The patients’ voices constitute the strength of the book; however, the author could have featured them more prominently and distinguished them more clearly from those of nurses and other hospital personnel, which are scattered throughout the book. Indeed it is not before the second half that one finds an actual account by a patient. Nurses’ voices, primarily those of Aboriginal nurses, are certainly of interest, but their perspective is quite different from that of the patients. A thematic approach organized around the content of the stories might have provided greater insight into their respective experiences. Instead, the author has organized the interviews, which she has supplemented with introductory notes, into six sections in accord with the institutional relationship of the interviewees. As well, the author’s voice is often mixed in with those of the interviewees, whose stories are presented through a diverse array of formats including first-person testimonials, question-and-answer format, poetry, and even a play.
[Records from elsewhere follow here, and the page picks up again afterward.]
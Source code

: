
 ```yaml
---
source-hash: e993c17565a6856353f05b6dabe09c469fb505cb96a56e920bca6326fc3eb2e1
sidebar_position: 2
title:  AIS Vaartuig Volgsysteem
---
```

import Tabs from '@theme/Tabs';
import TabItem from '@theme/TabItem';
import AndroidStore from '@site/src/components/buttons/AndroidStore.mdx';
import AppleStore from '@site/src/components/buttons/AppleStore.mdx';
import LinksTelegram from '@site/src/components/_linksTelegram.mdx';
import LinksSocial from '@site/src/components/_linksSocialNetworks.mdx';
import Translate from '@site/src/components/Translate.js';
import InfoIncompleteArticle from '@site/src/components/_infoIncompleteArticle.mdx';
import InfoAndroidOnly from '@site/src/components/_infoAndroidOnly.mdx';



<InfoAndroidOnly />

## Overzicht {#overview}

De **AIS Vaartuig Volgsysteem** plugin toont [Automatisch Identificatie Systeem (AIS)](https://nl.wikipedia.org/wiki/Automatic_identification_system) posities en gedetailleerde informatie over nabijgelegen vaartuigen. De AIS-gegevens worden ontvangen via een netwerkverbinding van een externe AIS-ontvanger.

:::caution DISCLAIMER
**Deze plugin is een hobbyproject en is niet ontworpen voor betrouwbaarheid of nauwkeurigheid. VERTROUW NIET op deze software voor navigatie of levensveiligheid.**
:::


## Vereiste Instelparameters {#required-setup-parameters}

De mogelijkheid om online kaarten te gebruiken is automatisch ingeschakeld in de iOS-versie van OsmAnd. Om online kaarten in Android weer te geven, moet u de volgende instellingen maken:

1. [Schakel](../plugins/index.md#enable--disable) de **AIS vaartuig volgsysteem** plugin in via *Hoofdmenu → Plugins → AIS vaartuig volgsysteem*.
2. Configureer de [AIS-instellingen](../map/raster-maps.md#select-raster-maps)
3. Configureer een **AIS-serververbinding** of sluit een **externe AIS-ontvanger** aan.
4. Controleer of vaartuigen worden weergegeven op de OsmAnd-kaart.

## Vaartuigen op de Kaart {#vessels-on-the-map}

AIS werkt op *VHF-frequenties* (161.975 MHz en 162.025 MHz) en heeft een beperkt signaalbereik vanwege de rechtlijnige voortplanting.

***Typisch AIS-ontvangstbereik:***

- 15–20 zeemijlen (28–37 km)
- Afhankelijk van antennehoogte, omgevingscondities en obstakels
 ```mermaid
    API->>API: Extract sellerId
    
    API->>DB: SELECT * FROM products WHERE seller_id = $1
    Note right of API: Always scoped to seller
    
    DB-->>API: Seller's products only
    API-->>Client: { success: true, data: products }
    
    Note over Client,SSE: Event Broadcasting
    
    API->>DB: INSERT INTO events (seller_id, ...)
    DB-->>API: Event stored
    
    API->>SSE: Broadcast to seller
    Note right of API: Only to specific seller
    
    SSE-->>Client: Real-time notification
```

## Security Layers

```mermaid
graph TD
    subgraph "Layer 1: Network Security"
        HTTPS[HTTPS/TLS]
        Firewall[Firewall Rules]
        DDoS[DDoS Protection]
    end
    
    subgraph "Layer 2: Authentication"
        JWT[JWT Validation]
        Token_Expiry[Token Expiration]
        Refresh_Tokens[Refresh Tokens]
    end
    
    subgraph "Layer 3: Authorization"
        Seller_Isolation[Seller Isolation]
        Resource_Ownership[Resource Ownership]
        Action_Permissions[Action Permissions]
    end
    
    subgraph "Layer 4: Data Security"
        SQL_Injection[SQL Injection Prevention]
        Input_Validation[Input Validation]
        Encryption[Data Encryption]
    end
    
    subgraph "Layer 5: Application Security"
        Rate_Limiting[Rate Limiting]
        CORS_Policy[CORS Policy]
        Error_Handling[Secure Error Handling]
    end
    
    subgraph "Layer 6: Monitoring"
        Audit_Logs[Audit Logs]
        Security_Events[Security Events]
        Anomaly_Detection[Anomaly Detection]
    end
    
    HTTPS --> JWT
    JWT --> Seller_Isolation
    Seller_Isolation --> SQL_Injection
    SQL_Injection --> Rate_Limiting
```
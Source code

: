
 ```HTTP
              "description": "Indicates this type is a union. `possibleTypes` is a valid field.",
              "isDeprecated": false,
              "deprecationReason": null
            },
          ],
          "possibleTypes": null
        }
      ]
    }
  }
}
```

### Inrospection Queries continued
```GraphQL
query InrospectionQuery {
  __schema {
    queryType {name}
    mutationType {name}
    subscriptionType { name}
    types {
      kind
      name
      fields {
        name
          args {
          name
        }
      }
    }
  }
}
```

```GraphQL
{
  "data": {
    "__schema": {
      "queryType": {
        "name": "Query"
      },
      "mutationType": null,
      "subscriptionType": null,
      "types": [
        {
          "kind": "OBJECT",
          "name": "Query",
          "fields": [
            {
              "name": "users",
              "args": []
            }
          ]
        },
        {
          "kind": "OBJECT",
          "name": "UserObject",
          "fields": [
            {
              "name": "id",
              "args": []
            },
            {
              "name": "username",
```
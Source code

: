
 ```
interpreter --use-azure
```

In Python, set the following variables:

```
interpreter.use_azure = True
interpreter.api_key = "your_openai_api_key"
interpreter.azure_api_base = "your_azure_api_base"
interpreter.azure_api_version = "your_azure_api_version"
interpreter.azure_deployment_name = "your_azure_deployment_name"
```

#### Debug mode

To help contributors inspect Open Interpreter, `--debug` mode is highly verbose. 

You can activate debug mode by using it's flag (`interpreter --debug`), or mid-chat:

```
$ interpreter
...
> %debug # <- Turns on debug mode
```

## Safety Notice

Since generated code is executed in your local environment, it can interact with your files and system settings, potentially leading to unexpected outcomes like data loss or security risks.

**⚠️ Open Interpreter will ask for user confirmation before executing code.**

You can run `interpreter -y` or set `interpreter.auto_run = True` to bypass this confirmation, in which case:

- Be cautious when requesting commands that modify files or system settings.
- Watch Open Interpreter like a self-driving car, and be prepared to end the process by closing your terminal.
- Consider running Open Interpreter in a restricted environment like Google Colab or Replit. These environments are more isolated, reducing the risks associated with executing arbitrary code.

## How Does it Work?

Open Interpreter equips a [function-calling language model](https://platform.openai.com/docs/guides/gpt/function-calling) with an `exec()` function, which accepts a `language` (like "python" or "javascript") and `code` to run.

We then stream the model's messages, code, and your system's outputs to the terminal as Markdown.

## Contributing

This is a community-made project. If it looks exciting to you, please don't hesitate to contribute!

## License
Sometimes it is unclear who was speaking. Despite these quibbles, this reader found some gems in this collection, which deals with an important subject.
In their own way, all three of these books add to our understanding of the social, political, and economic underpinnings of good health for all Canadians. They constitute an essential read for students of health care, nursing, medicine, social welfare policy, political history, Aboriginal history, and perhaps many other fields besides.